(Records drawn from a dataset)
::::::::

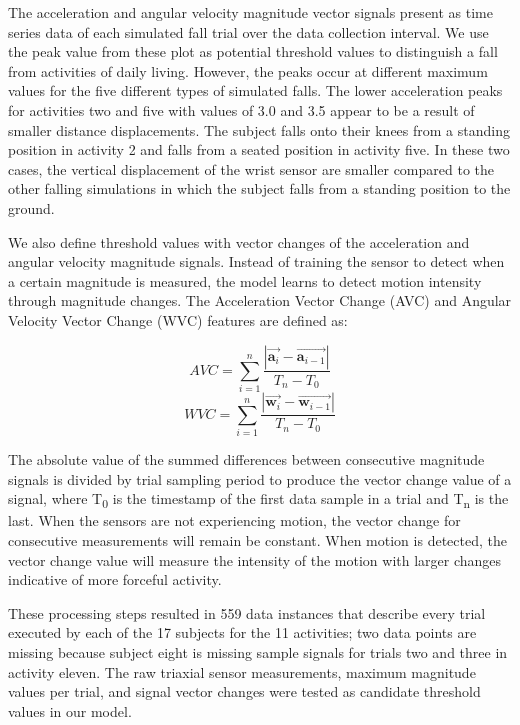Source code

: \documentclass{llncs}
\begin{document}
\begin{table}
\begin{center}
\begin{tabular}{|c|c|c|}
			\bottomrule
		\end{tabular}
	\end{center}
\end{table}

The acceleration and angular velocity magnitude vector signals present as time series data of each simulated fall trial over the data collection interval. We use the peak value from these plot as potential threshold values to distinguish a fall from activities of daily living. However, the peaks occur at different maximum values for the five different types of simulated falls. The lower acceleration peaks for activities two and five with values of 3.0 and 3.5 appear to be a result of smaller distance displacements. The subject falls onto their knees from a standing position in activity 2 and falls from a seated position in activity five. In these two cases, the vertical displacement of the wrist sensor are smaller compared to the other falling simulations in which the subject falls from a standing position to the ground.

	We also define threshold values with vector changes of the acceleration and angular velocity magnitude signals. Instead of training the sensor to detect when a certain magnitude is measured, the model learns to detect motion intensity through magnitude changes. The Acceleration Vector Change (AVC) and Angular Velocity Vector Change (WVC) features are defined as:

	\begin{equation*}
    		AVC = \sum\limits_{i=1}^n \frac{| \vec{\mathbf{a}_{i}} - \vec{\mathbf{a}_{i-1}} |}{T_{n} - T_{0}}
	\end{equation*} 
	\begin{equation*}
		WVC = \sum\limits_{i=1}^n \frac{| \vec{\mathbf{w}_{i}} - \vec{\mathbf{w}_{i-1}} |}{T_{n} - T_{0}}
	\end{equation*} 

The absolute value of the summed differences between consecutive magnitude signals is divided by trial sampling period to produce the vector change value of a signal, where T\textsubscript{0} is the timestamp of the first data sample in a trial and T\textsubscript{n} is the last. When the sensors are not experiencing motion, the vector change for consecutive measurements will remain be constant. When motion is detected, the vector change value will measure the intensity of the motion with larger changes indicative of more forceful activity. 
	
	These processing steps resulted in 559 data instances that describe every trial executed by each of the 17 subjects for the 11 activities; two data points are missing because subject eight is missing sample signals for trials two and three in activity eleven. The raw triaxial sensor measurements, maximum magnitude values per trial, and signal vector changes were tested as candidate threshold values in our model. 
	
\end{document}

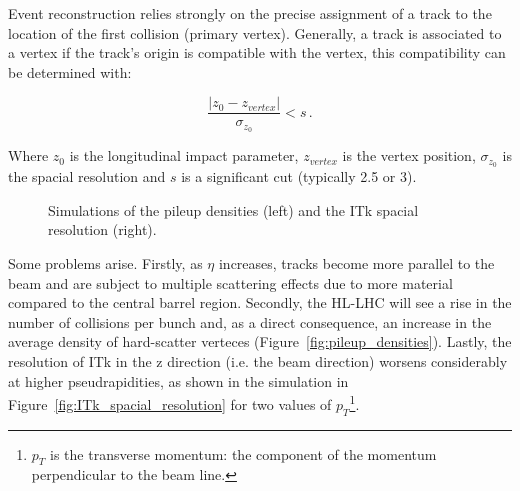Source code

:Event reconstruction relies strongly on the precise assignment of a track to the location of the first collision (primary vertex).%
Generally, a track is associated to a vertex if the track's origin is compatible with the vertex, this compatibility can be determined with:

\begin{equation}\label{eq:compatibility_vertex}
    \frac{\left|z_0 - z_{vertex}\right|}{\sigma_{z_0}} < s \,.
\end{equation}
 
Where $z_0$ is the longitudinal impact parameter, $z_{vertex}$ is the vertex position, $\sigma_{z_0}$ is the spacial resolution and $s$ is a significant cut (typically 2.5 or 3)\cite{cernTechnicalDesign}. 

\begin{figure}[!ht]
    \centering
    \hfill
    \centering
    \caption{Simulations of the pileup densities (left) and the ITk spacial resolution (right).}
\end{figure}

Some problems arise. 
Firstly, as $\eta$ increases, tracks become more parallel to the beam and are subject to multiple scattering effects due to more material compared to the central barrel region. Secondly, the HL-LHC will see a rise in the number of collisions per bunch%
 and, as a direct consequence, an increase in the average density of hard-scatter verteces (Figure~\ref{fig:pileup_densities}). Lastly, the resolution of ITk in the z direction (i.e. the beam direction) worsens considerably at higher pseudrapidities, as shown in the simulation in Figure~\ref{fig:ITk_spacial_resolution} for two values of $p_T$\footnote{$p_T$ is the transverse momentum: the component of the momentum perpendicular to the beam line.}.


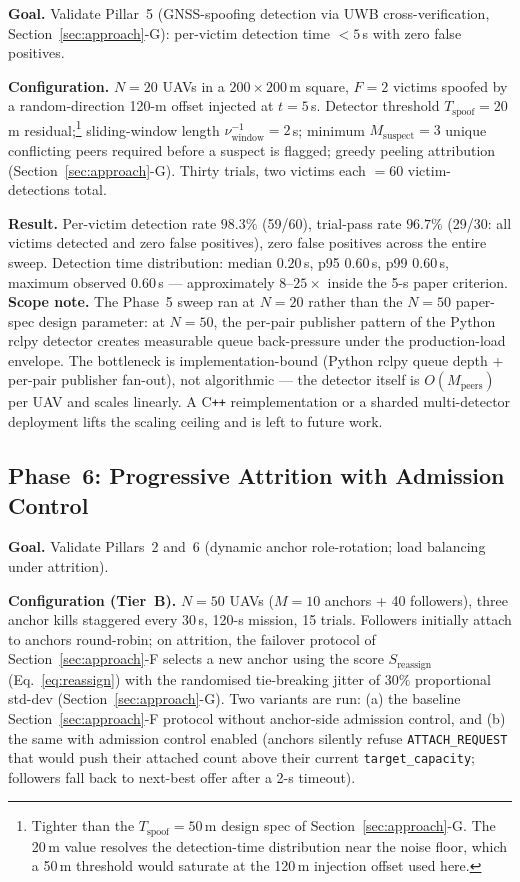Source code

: \documentclass[journal,10pt,twocolumn]{IEEEtran}
\begin{document}
\textbf{Goal.} Validate Pillar~5 (GNSS-spoofing detection via UWB cross-verification, Section~\ref{sec:approach}-G): per-victim detection time $<5$\,s with zero false positives.

\textbf{Configuration.} $N{=}20$ UAVs in a $200\times 200$\,m square, $F{=}2$ victims spoofed by a random-direction 120-m offset injected at $t{=}5$\,s. Detector threshold $T_\text{spoof}{=}20$\,m residual;\footnote{Tighter than the $T_\text{spoof}=50$\,m design spec of Section~\ref{sec:approach}-G. The 20\,m value resolves the detection-time distribution near the noise floor, which a 50\,m threshold would saturate at the 120\,m injection offset used here.} sliding-window length $\nu_\text{window}^{-1}{=}2$\,s; minimum $M_\text{suspect}{=}3$ unique conflicting peers required before a suspect is flagged; greedy peeling attribution (Section~\ref{sec:approach}-G). Thirty trials, two victims each $=60$ victim-detections total.

\textbf{Result.} Per-victim detection rate $98.3\%$ (59/60), trial-pass rate $96.7\%$ (29/30: all victims detected and zero false positives), zero false positives across the entire sweep. Detection time distribution: median $0.20$\,s, p95 $0.60$\,s, p99 $0.60$\,s, maximum observed $0.60$\,s --- approximately $8$--$25\times$ inside the 5-s paper criterion. \textbf{Scope note.} The Phase~5 sweep ran at $N{=}20$ rather than the $N{=}50$ paper-spec design parameter: at $N{=}50$, the per-pair publisher pattern of the Python rclpy detector creates measurable queue back-pressure under the production-load envelope. The bottleneck is implementation-bound (Python rclpy queue depth + per-pair publisher fan-out), not algorithmic --- the detector itself is $O(M_\text{peers})$ per UAV and scales linearly. A C\texttt{++} reimplementation or a sharded multi-detector deployment lifts the scaling ceiling and is left to future work.

\subsection{Phase~6: Progressive Attrition with Admission Control}
\label{sec:phase6-attrition}

\textbf{Goal.} Validate Pillars~2 and~6 (dynamic anchor role-rotation; load balancing under attrition).

\textbf{Configuration (Tier~B).} $N{=}50$ UAVs ($M{=}10$ anchors + 40 followers), three anchor kills staggered every 30\,s, 120-s mission, 15 trials. Followers initially attach to anchors round-robin; on attrition, the failover protocol of Section~\ref{sec:approach}-F selects a new anchor using the score $S_\text{reassign}$ (Eq.~\ref{eq:reassign}) with the randomised tie-breaking jitter of $30\%$ proportional std-dev (Section~\ref{sec:approach}-G). Two variants are run: (a) the baseline Section~\ref{sec:approach}-F protocol without anchor-side admission control, and (b) the same with admission control enabled (anchors silently refuse \texttt{ATTACH\_REQUEST} that would push their attached count above their current \texttt{target\_capacity}; followers fall back to next-best offer after a 2-s timeout).
\end{document}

::::::::

# About this task
Please provide a faithful transcription of all the data, pictures excluded.

# Task result
Source code

: \documentclass{llncs}
\begin{document}
\begin{table}
\begin{center}
\begin{tabular}{|c|c|c|}
			\bottomrule
		\end{tabular}
	\end{center}
\end{table}

The acceleration and angular velocity magnitude vector signals present as time series data of each simulated fall trial over the data collection interval. We use the peak value from these plot as potential threshold values to distinguish a fall from activities of daily living. However, the peaks occur at different maximum values for the five different types of simulated falls. The lower acceleration peaks for activities two and five with values of 3.0 and 3.5 appear to be a result of smaller distance displacements. The subject falls onto their knees from a standing position in activity 2 and falls from a seated position in activity five. In these two cases, the vertical displacement of the wrist sensor are smaller compared to the other falling simulations in which the subject falls from a standing position to the ground.

	We also define threshold values with vector changes of the acceleration and angular velocity magnitude signals. Instead of training the sensor to detect when a certain magnitude is measured, the model learns to detect motion intensity through magnitude changes. The Acceleration Vector Change (AVC) and Angular Velocity Vector Change (WVC) features are defined as:

	\begin{equation*}
    		AVC = \sum\limits_{i=1}^n \frac{| \vec{\mathbf{a}_{i}} - \vec{\mathbf{a}_{i-1}} |}{T_{n} - T_{0}}
	\end{equation*} 
	\begin{equation*}
		WVC = \sum\limits_{i=1}^n \frac{| \vec{\mathbf{w}_{i}} - \vec{\mathbf{w}_{i-1}} |}{T_{n} - T_{0}}
	\end{equation*} 

The absolute value of the summed differences between consecutive magnitude signals is divided by trial sampling period to produce the vector change value of a signal, where T\textsubscript{0} is the timestamp of the first data sample in a trial and T\textsubscript{n} is the last. When the sensors are not experiencing motion, the vector change for consecutive measurements will remain be constant. When motion is detected, the vector change value will measure the intensity of the motion with larger changes indicative of more forceful activity. 
	
	These processing steps resulted in 559 data instances that describe every trial executed by each of the 17 subjects for the 11 activities; two data points are missing because subject eight is missing sample signals for trials two and three in activity eleven. The raw triaxial sensor measurements, maximum magnitude values per trial, and signal vector changes were tested as candidate threshold values in our model. 
	
\end{document}

Source code

:Event reconstruction relies strongly on the precise assignment of a track to the location of the first collision (primary vertex).%
Generally, a track is associated to a vertex if the track's origin is compatible with the vertex, this compatibility can be determined with:

\begin{equation}\label{eq:compatibility_vertex}
    \frac{\left|z_0 - z_{vertex}\right|}{\sigma_{z_0}} < s \,.
\end{equation}
 
Where $z_0$ is the longitudinal impact parameter, $z_{vertex}$ is the vertex position, $\sigma_{z_0}$ is the spacial resolution and $s$ is a significant cut (typically 2.5 or 3)\cite{cernTechnicalDesign}. 

\begin{figure}[!ht]
    \centering
    \hfill
    \centering
    \caption{Simulations of the pileup densities (left) and the ITk spacial resolution (right).}
\end{figure}

Some problems arise. 
Firstly, as $\eta$ increases, tracks become more parallel to the beam and are subject to multiple scattering effects due to more material compared to the central barrel region. Secondly, the HL-LHC will see a rise in the number of collisions per bunch%
 and, as a direct consequence, an increase in the average density of hard-scatter verteces (Figure~\ref{fig:pileup_densities}). Lastly, the resolution of ITk in the z direction (i.e. the beam direction) worsens considerably at higher pseudrapidities, as shown in the simulation in Figure~\ref{fig:ITk_spacial_resolution} for two values of $p_T$\footnote{$p_T$ is the transverse momentum: the component of the momentum perpendicular to the beam line.}.


Source code

: \documentclass[journal,10pt,twocolumn]{IEEEtran}
\begin{document}
\textbf{Goal.} Validate Pillar~5 (GNSS-spoofing detection via UWB cross-verification, Section~\ref{sec:approach}-G): per-victim detection time $<5$\,s with zero false positives.

\textbf{Configuration.} $N{=}20$ UAVs in a $200\times 200$\,m square, $F{=}2$ victims spoofed by a random-direction 120-m offset injected at $t{=}5$\,s. Detector threshold $T_\text{spoof}{=}20$\,m residual;\footnote{Tighter than the $T_\text{spoof}=50$\,m design spec of Section~\ref{sec:approach}-G. The 20\,m value resolves the detection-time distribution near the noise floor, which a 50\,m threshold would saturate at the 120\,m injection offset used here.} sliding-window length $\nu_\text{window}^{-1}{=}2$\,s; minimum $M_\text{suspect}{=}3$ unique conflicting peers required before a suspect is flagged; greedy peeling attribution (Section~\ref{sec:approach}-G). Thirty trials, two victims each $=60$ victim-detections total.

\textbf{Result.} Per-victim detection rate $98.3\%$ (59/60), trial-pass rate $96.7\%$ (29/30: all victims detected and zero false positives), zero false positives across the entire sweep. Detection time distribution: median $0.20$\,s, p95 $0.60$\,s, p99 $0.60$\,s, maximum observed $0.60$\,s --- approximately $8$--$25\times$ inside the 5-s paper criterion. \textbf{Scope note.} The Phase~5 sweep ran at $N{=}20$ rather than the $N{=}50$ paper-spec design parameter: at $N{=}50$, the per-pair publisher pattern of the Python rclpy detector creates measurable queue back-pressure under the production-load envelope. The bottleneck is implementation-bound (Python rclpy queue depth + per-pair publisher fan-out), not algorithmic --- the detector itself is $O(M_\text{peers})$ per UAV and scales linearly. A C\texttt{++} reimplementation or a sharded multi-detector deployment lifts the scaling ceiling and is left to future work.

\subsection{Phase~6: Progressive Attrition with Admission Control}
\label{sec:phase6-attrition}

\textbf{Goal.} Validate Pillars~2 and~6 (dynamic anchor role-rotation; load balancing under attrition).

\textbf{Configuration (Tier~B).} $N{=}50$ UAVs ($M{=}10$ anchors + 40 followers), three anchor kills staggered every 30\,s, 120-s mission, 15 trials. Followers initially attach to anchors round-robin; on attrition, the failover protocol of Section~\ref{sec:approach}-F selects a new anchor using the score $S_\text{reassign}$ (Eq.~\ref{eq:reassign}) with the randomised tie-breaking jitter of $30\%$ proportional std-dev (Section~\ref{sec:approach}-G). Two variants are run: (a) the baseline Section~\ref{sec:approach}-F protocol without anchor-side admission control, and (b) the same with admission control enabled (anchors silently refuse \texttt{ATTACH\_REQUEST} that would push their attached count above their current \texttt{target\_capacity}; followers fall back to next-best offer after a 2-s timeout).
\end{document}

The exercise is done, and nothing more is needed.